契約当時、双方はこの特約に同意し、契約が成立しました。
- 賃貸借契約締結: 賃借人Xと賃貸人Yは平成6年3月に月額賃料7万5000円で賃貸借契約を締結
- 敷金: 22万5000円を差し入れ
- 特約: 契約書には赤の不動文字で「賃借人は、本件建物を明け渡すときは、畳表の取替え、襖の張替え、クロスの張替え、クリーニングの費用を負担する。」という特約が記載され、賃借人Xと賃貸人Yが合意
トラブルの発端
平成11年5月、賃借人Xは賃貸人Yと合意の上で契約を解除し、賃借物件を明け渡しました。
しかし、賃貸人Yは建物の汚損や損耗が通常使用では発生しないものであり、契約の特約条項に基づき23万8875円を相殺して精算金を返還しました。
これに対し、賃借人Xは特約の無効を主張し、さらに説明がなかったことから、敷金等の返還を求めて提訴しました。
- 明け渡し: 賃借人Xは平成11年5月に賃貸人Yと合意解除し、賃借物件を明け渡した
- 負担費用: 畳表の取替え費用等23万8875円(敷金22万5000円と前家賃4万1130円の合計から相殺)
- 精算金: 賃貸人Yが賃借人Xに精算金2万7255円を返還
- 賃借人の主張: 本件特約は公序良俗に反し無効、費用額が敷金よりも高額になることを通知されていない、重要事項説明の欠如
裁判および判決
裁判所は賃貸借契約の特約について、負担額を契約時に算出することは困難であるとし、また住宅金融公庫法や宅建業法の規制は賃貸人Yには及ばないとの判断を示しました。
消費者保護と私的自治の原則を考慮し、特約は公序良俗に反しないと結論付けました。
結果として、賃借人Xの控訴は棄却され、賃貸人Yの付帯控訴が認められました。
- 本件特約条項による負担額を具体的に算出することは契約時には困難
- 賃貸人には住宅金融公庫法や宅建業法の規制は及ばない
- 消費者保護も重要だが、私法上の私的自治の原則が優先
- 特約条項が公序良俗に反するとは認めがたく、自然損耗分も含む解釈が妥当
- 賃借人Xの控訴は理由がないとして棄却し、賃貸人Yの付帯控訴に基づき原判決の賃貸人Yの敗訴部分を取り消し
まとめ
この記事の最も重要な点は、特約条項の有効性と、契約時における消費者保護と私的自治の原則の対立です。
賃貸借契約の特約に基づく費用負担について、賃借人Xと賃貸人Yの間で争いが生じました。

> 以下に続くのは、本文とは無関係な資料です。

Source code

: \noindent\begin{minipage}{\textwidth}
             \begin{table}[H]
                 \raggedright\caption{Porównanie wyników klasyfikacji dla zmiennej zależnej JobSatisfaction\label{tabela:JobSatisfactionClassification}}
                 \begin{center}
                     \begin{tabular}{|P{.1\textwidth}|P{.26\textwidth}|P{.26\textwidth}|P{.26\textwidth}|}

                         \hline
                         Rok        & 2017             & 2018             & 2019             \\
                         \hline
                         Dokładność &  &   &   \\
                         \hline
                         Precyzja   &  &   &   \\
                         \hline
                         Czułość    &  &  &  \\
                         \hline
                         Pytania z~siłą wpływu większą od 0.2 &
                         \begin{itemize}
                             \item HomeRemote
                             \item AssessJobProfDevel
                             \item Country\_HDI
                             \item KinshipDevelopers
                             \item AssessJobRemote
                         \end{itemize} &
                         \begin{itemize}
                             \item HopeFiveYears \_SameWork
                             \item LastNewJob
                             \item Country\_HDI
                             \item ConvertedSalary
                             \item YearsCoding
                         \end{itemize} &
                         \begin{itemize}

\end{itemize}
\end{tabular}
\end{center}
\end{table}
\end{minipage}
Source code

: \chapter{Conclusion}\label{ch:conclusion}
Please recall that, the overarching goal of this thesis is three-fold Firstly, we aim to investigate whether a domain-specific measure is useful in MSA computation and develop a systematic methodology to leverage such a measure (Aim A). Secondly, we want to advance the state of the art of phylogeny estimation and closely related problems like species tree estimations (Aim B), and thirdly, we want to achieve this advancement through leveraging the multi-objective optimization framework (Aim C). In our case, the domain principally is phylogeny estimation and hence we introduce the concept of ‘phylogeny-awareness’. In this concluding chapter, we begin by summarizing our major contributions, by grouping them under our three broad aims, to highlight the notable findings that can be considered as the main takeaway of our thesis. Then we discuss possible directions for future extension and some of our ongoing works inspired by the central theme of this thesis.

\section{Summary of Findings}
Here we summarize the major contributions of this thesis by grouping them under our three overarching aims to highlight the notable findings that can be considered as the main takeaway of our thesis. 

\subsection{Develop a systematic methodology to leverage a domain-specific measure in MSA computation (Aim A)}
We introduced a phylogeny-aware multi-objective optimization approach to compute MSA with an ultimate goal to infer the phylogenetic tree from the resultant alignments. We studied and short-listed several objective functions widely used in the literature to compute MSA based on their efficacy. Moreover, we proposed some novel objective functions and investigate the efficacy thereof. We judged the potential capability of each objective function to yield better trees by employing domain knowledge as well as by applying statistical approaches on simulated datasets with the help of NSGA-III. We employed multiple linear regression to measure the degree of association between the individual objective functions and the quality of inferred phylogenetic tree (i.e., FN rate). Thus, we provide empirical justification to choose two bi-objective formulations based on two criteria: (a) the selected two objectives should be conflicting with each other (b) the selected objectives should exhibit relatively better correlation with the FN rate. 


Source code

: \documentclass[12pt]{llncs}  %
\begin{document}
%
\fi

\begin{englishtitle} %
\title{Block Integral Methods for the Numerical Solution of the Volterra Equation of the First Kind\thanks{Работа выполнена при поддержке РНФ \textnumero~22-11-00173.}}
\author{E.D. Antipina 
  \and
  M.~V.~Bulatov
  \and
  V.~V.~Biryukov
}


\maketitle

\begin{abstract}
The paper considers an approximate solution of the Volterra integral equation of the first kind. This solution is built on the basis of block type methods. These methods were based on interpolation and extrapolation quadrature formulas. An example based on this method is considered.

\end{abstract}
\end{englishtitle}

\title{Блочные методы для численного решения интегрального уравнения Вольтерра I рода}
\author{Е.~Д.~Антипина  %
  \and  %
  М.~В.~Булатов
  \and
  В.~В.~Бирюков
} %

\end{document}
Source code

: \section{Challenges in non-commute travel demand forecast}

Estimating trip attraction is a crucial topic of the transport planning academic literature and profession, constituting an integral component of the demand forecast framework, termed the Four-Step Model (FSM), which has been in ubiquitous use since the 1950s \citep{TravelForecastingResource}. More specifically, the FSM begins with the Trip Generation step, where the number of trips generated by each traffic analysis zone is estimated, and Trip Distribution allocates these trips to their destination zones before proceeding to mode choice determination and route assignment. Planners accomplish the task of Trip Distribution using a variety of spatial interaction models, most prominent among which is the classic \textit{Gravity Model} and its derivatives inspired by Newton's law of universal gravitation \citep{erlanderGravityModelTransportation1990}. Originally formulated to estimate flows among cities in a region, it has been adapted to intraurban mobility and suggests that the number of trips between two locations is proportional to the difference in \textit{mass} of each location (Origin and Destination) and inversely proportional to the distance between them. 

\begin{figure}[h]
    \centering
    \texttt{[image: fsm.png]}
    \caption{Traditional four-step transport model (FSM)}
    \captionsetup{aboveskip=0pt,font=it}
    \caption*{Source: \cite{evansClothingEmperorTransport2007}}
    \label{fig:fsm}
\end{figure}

契約解除後、特約条項に基づく費用請求に対し、賃借人Xは特約が無効であると主張し、訴訟に発展しました。
裁判所は、特約条項は公序良俗に反しないと判断し、私的自治の原則を重視しました。
結果として、賃借人Xの訴えは棄却され、特約条項の有効性が認められました。
この事例は、契約時の特約条項の重要性と、それに基づく法的責任について考えさせられるものです。